*AVAILABLE DATA*
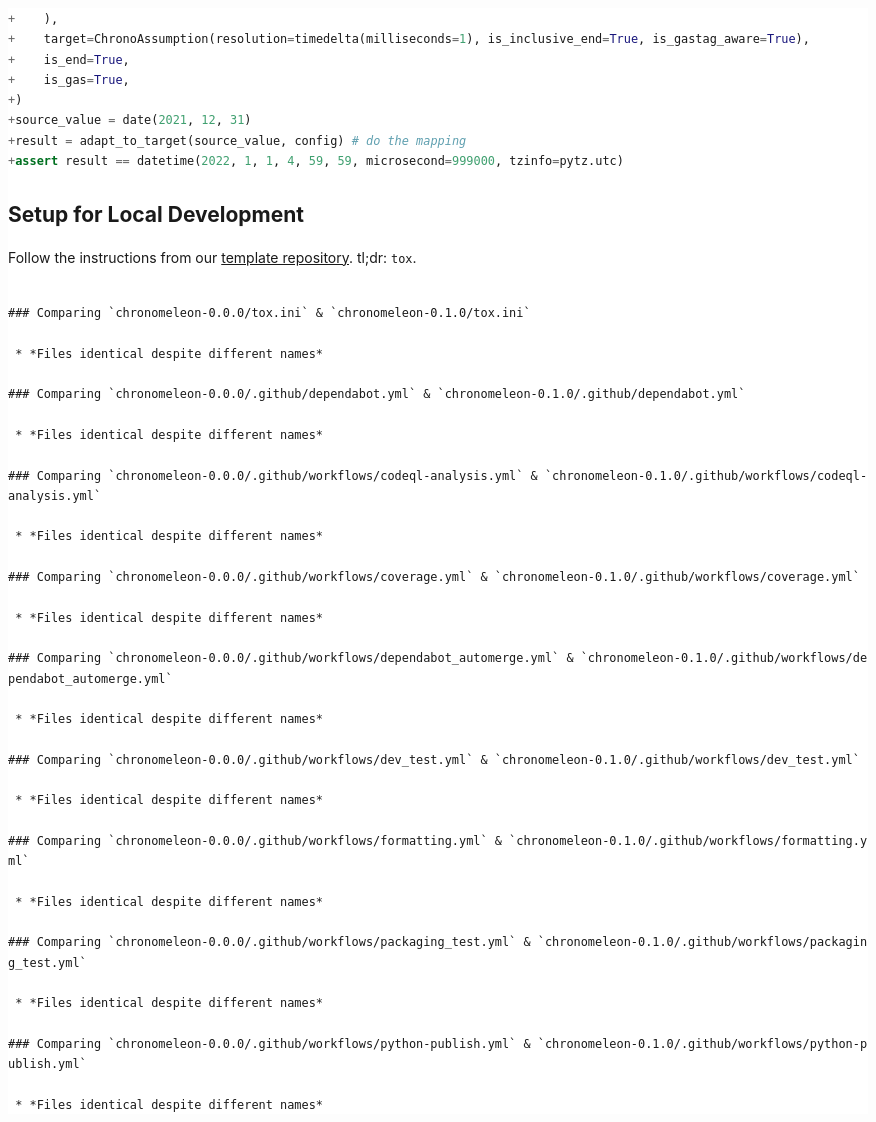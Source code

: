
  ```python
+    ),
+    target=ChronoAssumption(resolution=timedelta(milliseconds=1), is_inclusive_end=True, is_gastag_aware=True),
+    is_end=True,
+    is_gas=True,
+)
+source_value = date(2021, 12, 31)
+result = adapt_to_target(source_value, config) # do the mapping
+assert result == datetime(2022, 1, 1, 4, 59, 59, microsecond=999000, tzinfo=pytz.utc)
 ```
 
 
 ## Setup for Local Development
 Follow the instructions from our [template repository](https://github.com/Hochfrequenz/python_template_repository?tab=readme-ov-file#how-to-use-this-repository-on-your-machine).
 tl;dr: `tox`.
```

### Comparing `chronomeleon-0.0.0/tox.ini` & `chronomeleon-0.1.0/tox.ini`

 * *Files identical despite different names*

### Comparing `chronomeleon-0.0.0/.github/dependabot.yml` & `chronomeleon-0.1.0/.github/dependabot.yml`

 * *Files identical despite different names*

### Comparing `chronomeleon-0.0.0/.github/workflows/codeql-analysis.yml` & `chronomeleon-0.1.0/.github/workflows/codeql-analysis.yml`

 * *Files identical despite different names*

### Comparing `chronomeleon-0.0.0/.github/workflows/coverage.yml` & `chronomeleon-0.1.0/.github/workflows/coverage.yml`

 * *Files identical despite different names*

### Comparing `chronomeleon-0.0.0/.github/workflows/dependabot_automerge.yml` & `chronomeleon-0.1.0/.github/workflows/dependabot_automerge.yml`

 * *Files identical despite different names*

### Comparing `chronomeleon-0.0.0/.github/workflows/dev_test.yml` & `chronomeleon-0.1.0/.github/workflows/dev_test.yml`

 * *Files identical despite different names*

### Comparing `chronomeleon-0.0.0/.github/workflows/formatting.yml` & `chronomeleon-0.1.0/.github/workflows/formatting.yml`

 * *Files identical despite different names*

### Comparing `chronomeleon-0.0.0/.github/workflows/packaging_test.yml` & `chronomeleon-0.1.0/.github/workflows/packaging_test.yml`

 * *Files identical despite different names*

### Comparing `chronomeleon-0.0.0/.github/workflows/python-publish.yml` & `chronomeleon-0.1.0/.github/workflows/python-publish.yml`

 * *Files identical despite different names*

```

*WORK TASK*
Go through the material line by line and work out how many lines include the string "Comparing". Reply with the number only.

*SOLUTION TO THIS EXERCISE*
9